SAP社が提供するERPシステムについても「SAP」と呼称されることから、SAPというのは会社名よりもSAP社のERPシステムの一つとして捉えられることもあります。
「System Analysis Program Development」の頭文字から名付けられたこのシステムは、企業の様々な業務プロセスを一元化し、データ管理の効率を向上させることを目的としています。
とくに、財務、人事、在庫管理などの領域において、SAP社のERPシステムは多くの企業で活用されています。

ERPとは

ERP(Enterprise Resource Planning)とは、企業のヒト・モノ・カネ・情報といった経営資源を統合的に管理し、業務の効率化を図るためのシステムを指します。
従来、企業の各部門は独自のシステムを使用しており、データが分散していたため、部門間での情報共有が困難でした。
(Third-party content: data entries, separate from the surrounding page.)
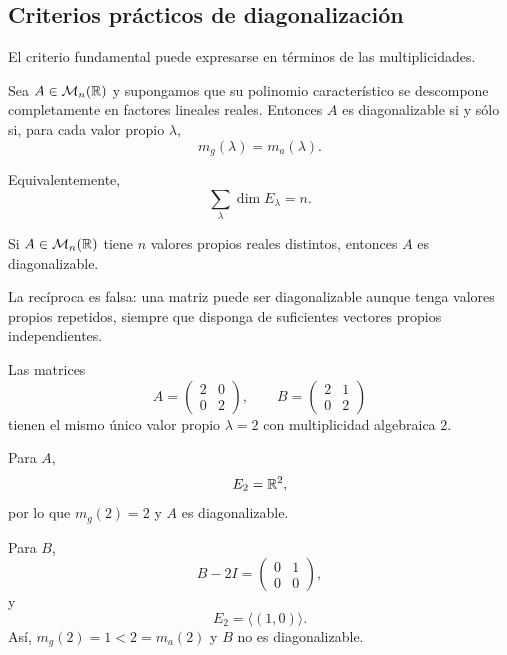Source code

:\subsection{Criterios prácticos de diagonalización}

El criterio fundamental puede expresarse en términos de las multiplicidades.

\begin{theorem}
Sea $A\in\mathcal M_n(\mathbb{R})$ y supongamos que su polinomio característico se descompone completamente en factores lineales reales. Entonces $A$ es diagonalizable si y sólo si, para cada valor propio $\lambda$,
\[
m_g(\lambda)=m_a(\lambda).
\]
\end{theorem}

Equivalentemente,
\[
\sum_{\lambda}\dim E_\lambda=n.
\]

\begin{corollary}
Si $A\in\mathcal M_n(\mathbb{R})$ tiene $n$ valores propios reales distintos, entonces $A$ es diagonalizable.
\end{corollary}

La recíproca es falsa: una matriz puede ser diagonalizable aunque tenga valores propios repetidos, siempre que disponga de suficientes vectores propios independientes.

\begin{example}
Las matrices
\[
A=\begin{pmatrix}
2&0\\
0&2
\end{pmatrix},
\qquad
B=\begin{pmatrix}
2&1\\
0&2
\end{pmatrix}
\]
tienen el mismo único valor propio $\lambda=2$ con multiplicidad algebraica $2$.

Para $A$,
\[
E_2=\mathbb{R}^2,
\]
por lo que $m_g(2)=2$ y $A$ es diagonalizable.

Para $B$,
\[
B-2I=\begin{pmatrix}0&1\\0&0\end{pmatrix},
\]
y
\[
E_2=\langle(1,0)\rangle.
\]
Así, $m_g(2)=1<2=m_a(2)$ y $B$ no es diagonalizable.
\end{example}

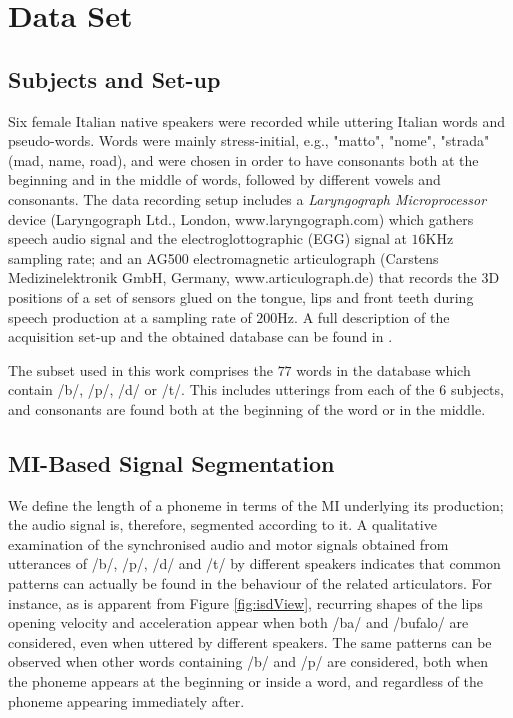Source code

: \section{Data Set}
\label{sec:dataset}

\subsection{Subjects and Set-up}
\label{subsec:setup}

Six female Italian native speakers were recorded while uttering
Italian words and pseudo-words. Words were mainly stress-initial, e.g.,
"matto", "nome", "strada" (mad, name, road), and were chosen in order
to have consonants both at the beginning and in the middle of
words, followed by different vowels and consonants.
The data recording setup includes a \emph{Laryngograph Microprocessor}
device (Laryngograph Ltd., London, www.laryngograph.com) which gathers speech audio
signal and the electroglottographic (EGG) signal at $16$KHz sampling
rate; and an AG500 electromagnetic articulograph (Carstens Medizinelektronik
GmbH, Germany, www.articulograph.de) that records the
3D positions of a set of sensors glued on the tongue, lips and front teeth
during speech production at a sampling rate of $200$Hz. A full description of the 
acquisition set-up and the obtained database can be found in \cite{tavella}.

The subset used in this work comprises the $77$ words in the database
which contain /b/, /p/, /d/ or /t/. This includes utterings from each of the
$6$ subjects, and consonants are found both at the beginning of the word or
in the middle.

\subsection{MI-Based Signal Segmentation}
\label{subsec:segm}

We define the length of a phoneme in terms of the MI underlying its production;
the audio signal is, therefore, segmented according to it.
A qualitative examination of the synchronised audio and motor
signals obtained from utterances of /b/, /p/, /d/ and /t/
by different speakers indicates that common patterns can
actually be found in the behaviour of the related articulators.
For instance, as is apparent from Figure \ref{fig:isdView}, 
recurring shapes of the lips opening velocity and acceleration appear
when both /ba/ and /bufalo/ are considered, even when uttered by different
speakers. The same patterns can be observed when other words containing
/b/ and /p/ are considered, both when the phoneme appears at the beginning
or inside a word, and regardless of the phoneme appearing immediately after.

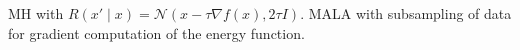 
 MH with $R(x' \mid  x) = \mathcal{N}(x - \tau \nabla f(x), 2\tau I)$.
MALA with subsampling of data for gradient computation of the 
energy function.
ERPの最適化されたシステムではこの問題を解決し、全社的な視点でのデータ統合が可能になります。
ERPによって、各部門が同じプラットフォーム上で作業でき、業務効率が向上し、経営判断の迅速化を図ることができるでしょう。

SAPの2027年問題とは

SAPの2027年問題とは、SAP社が提供している「SAP ECC」のサポート終了に関する課題を指します。
SAP ECCは、従来のERPシステムとして広く導入されてきましたが、2027年末をもってメインストリームサポートが終了する予定です。これに伴い、SAP社のERPシステムのユーザーは新しい「SAP S/4HANA」などへの移行や代替製品への乗り換えなどを検討することになります。
2027年問題への対応にはコストやシステム調整が必要となり、多くの企業がハードルの高い対応を迫られています。

SAP社のERPと他のERPとの違い

SAP社のERPと他のERPと比較した最大の特徴は、幅広い業務に対応する標準機能の充実です。
昨今グローバル化やテクノロジーの発展などによって、ビジネス環境の変化が激しく、一定の機能だけでは対応が難しいこともあるでしょう。
SAP社のERPシステムは、さまざまな業務に最適なカスタマイズが可能であり、企業の独自ニーズや事業環境の変化に柔軟に対応できます。

SAP社のERPシステムの主なモジュール(機能)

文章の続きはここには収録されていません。